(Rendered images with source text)
********************
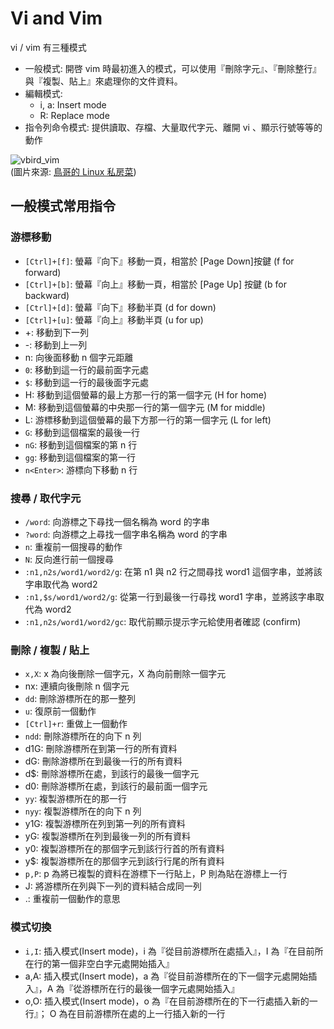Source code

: # Vi and Vim

vi / vim 有三種模式

- 一般模式: 開啓 vim 時最初進入的模式，可以使用『刪除字元』、『刪除整行』與『複製、貼上』來處理你的文件資料。
- 編輯模式:
  - i, a: Insert mode
  - R: Replace mode
- 指令列命令模式: 提供讀取、存檔、大量取代字元、離開 vi 、顯示行號等等的動作

![vbird_vim](http://linux.vbird.org/linux_basic/0310vi//vi-mode.gif) <br>
(圖片來源: <a href="http://linux.vbird.org/linux_basic/0310vi.php">鳥哥的 Linux 私房菜</a>)

## 一般模式常用指令

### 游標移動

- `[Ctrl]+[f]`: 螢幕『向下』移動一頁，相當於 [Page Down]按鍵 (f for forward)
- `[Ctrl]+[b]`: 螢幕『向上』移動一頁，相當於 [Page Up] 按鍵 (b for backward)
- `[Ctrl]+[d]`: 螢幕『向下』移動半頁 (d for down)
- `[Ctrl]+[u]`: 螢幕『向上』移動半頁 (u for up)
- +: 移動到下一列
- -: 移動到上一列
- n<space>: 向後面移動 n 個字元距離
- `0`: 移動到這一行的最前面字元處
- `$`: 移動到這一行的最後面字元處
- H: 移動到這個螢幕的最上方那一行的第一個字元 (H for home)
- M: 移動到這個螢幕的中央那一行的第一個字元 (M for middle)
- L: 游標移動到這個螢幕的最下方那一行的第一個字元 (L for left)
- `G`: 移動到這個檔案的最後一行
- `nG`: 移動到這個檔案的第 n 行
- `gg`: 移動到這個檔案的第一行
- `n<Enter>`: 游標向下移動 n 行

### 搜尋 / 取代字元

- `/word`: 向游標之下尋找一個名稱為 word 的字串
- `?word`: 向游標之上尋找一個字串名稱為 word 的字串
- `n`: 重複前一個搜尋的動作
- `N`: 反向進行前一個搜尋
- `:n1,n2s/word1/word2/g`: 在第 n1 與 n2 行之間尋找 word1 這個字串，並將該字串取代為 word2 
- `:n1,$s/word1/word2/g`: 從第一行到最後一行尋找 word1 字串，並將該字串取代為 word2
- `:n1,n2s/word1/word2/gc`: 取代前顯示提示字元給使用者確認 (confirm)

### 刪除 / 複製 / 貼上

- `x,X`: x 為向後刪除一個字元，X 為向前刪除一個字元
- nx: 連續向後刪除 n 個字元
- `dd`: 刪除游標所在的那一整列
- `u`: 復原前一個動作
- `[Ctrl]+r`: 重做上一個動作
- `ndd`: 刪除游標所在的向下 n 列
- d1G: 刪除游標所在到第一行的所有資料 
- dG: 刪除游標所在到最後一行的所有資料
- d$: 刪除游標所在處，到該行的最後一個字元
- d0: 刪除游標所在處，到該行的最前面一個字元
- `yy`: 複製游標所在的那一行
- `nyy`: 複製游標所在的向下 n 列
- y1G: 複製游標所在列到第一列的所有資料
- yG: 複製游標所在列到最後一列的所有資料
- y0: 複製游標所在的那個字元到該行行首的所有資料
- y$: 複製游標所在的那個字元到該行行尾的所有資料
- `p,P`: p 為將已複製的資料在游標下一行貼上，P 則為貼在游標上一行
- J: 將游標所在列與下一列的資料結合成同一列
- .: 重複前一個動作的意思

### 模式切換

- `i,I`: 插入模式(Insert mode)，i 為『從目前游標所在處插入』，I 為『在目前所在行的第一個非空白字元處開始插入』
- a,A: 插入模式(Insert mode)，a 為『從目前游標所在的下一個字元處開始插入』，A 為『從游標所在行的最後一個字元處開始插入』
- o,O: 插入模式(Insert mode)，o 為『在目前游標所在的下一行處插入新的一行』； O 為在目前游標所在處的上一行插入新的一行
********************
* [WHAT YOU WILL DO]
Every line of the data is to be transcribed exactly, and no picture is to be included.

* [RESULT OF THE EXERCISE]
Source code

: # Vi and Vim

vi / vim 有三種模式

- 一般模式: 開啓 vim 時最初進入的模式，可以使用『刪除字元』、『刪除整行』與『複製、貼上』來處理你的文件資料。
- 編輯模式:
  - i, a: Insert mode
  - R: Replace mode
- 指令列命令模式: 提供讀取、存檔、大量取代字元、離開 vi 、顯示行號等等的動作

![vbird_vim](http://linux.vbird.org/linux_basic/0310vi//vi-mode.gif) <br>
(圖片來源: <a href="http://linux.vbird.org/linux_basic/0310vi.php">鳥哥的 Linux 私房菜</a>)

## 一般模式常用指令

### 游標移動

- `[Ctrl]+[f]`: 螢幕『向下』移動一頁，相當於 [Page Down]按鍵 (f for forward)
- `[Ctrl]+[b]`: 螢幕『向上』移動一頁，相當於 [Page Up] 按鍵 (b for backward)
- `[Ctrl]+[d]`: 螢幕『向下』移動半頁 (d for down)
- `[Ctrl]+[u]`: 螢幕『向上』移動半頁 (u for up)
- +: 移動到下一列
- -: 移動到上一列
- n<space>: 向後面移動 n 個字元距離
- `0`: 移動到這一行的最前面字元處
- `$`: 移動到這一行的最後面字元處
- H: 移動到這個螢幕的最上方那一行的第一個字元 (H for home)
- M: 移動到這個螢幕的中央那一行的第一個字元 (M for middle)
- L: 游標移動到這個螢幕的最下方那一行的第一個字元 (L for left)
- `G`: 移動到這個檔案的最後一行
- `nG`: 移動到這個檔案的第 n 行
- `gg`: 移動到這個檔案的第一行
- `n<Enter>`: 游標向下移動 n 行

### 搜尋 / 取代字元

- `/word`: 向游標之下尋找一個名稱為 word 的字串
- `?word`: 向游標之上尋找一個字串名稱為 word 的字串
- `n`: 重複前一個搜尋的動作
- `N`: 反向進行前一個搜尋
- `:n1,n2s/word1/word2/g`: 在第 n1 與 n2 行之間尋找 word1 這個字串，並將該字串取代為 word2 
- `:n1,$s/word1/word2/g`: 從第一行到最後一行尋找 word1 字串，並將該字串取代為 word2
- `:n1,n2s/word1/word2/gc`: 取代前顯示提示字元給使用者確認 (confirm)

### 刪除 / 複製 / 貼上

- `x,X`: x 為向後刪除一個字元，X 為向前刪除一個字元
- nx: 連續向後刪除 n 個字元
- `dd`: 刪除游標所在的那一整列
- `u`: 復原前一個動作
- `[Ctrl]+r`: 重做上一個動作
- `ndd`: 刪除游標所在的向下 n 列
- d1G: 刪除游標所在到第一行的所有資料 
- dG: 刪除游標所在到最後一行的所有資料
- d$: 刪除游標所在處，到該行的最後一個字元
- d0: 刪除游標所在處，到該行的最前面一個字元
- `yy`: 複製游標所在的那一行
- `nyy`: 複製游標所在的向下 n 列
- y1G: 複製游標所在列到第一列的所有資料
- yG: 複製游標所在列到最後一列的所有資料
- y0: 複製游標所在的那個字元到該行行首的所有資料
- y$: 複製游標所在的那個字元到該行行尾的所有資料
- `p,P`: p 為將已複製的資料在游標下一行貼上，P 則為貼在游標上一行
- J: 將游標所在列與下一列的資料結合成同一列
- .: 重複前一個動作的意思

### 模式切換

- `i,I`: 插入模式(Insert mode)，i 為『從目前游標所在處插入』，I 為『在目前所在行的第一個非空白字元處開始插入』
- a,A: 插入模式(Insert mode)，a 為『從目前游標所在的下一個字元處開始插入』，A 為『從游標所在行的最後一個字元處開始插入』
- o,O: 插入模式(Insert mode)，o 為『在目前游標所在的下一行處插入新的一行』； O 為在目前游標所在處的上一行插入新的一行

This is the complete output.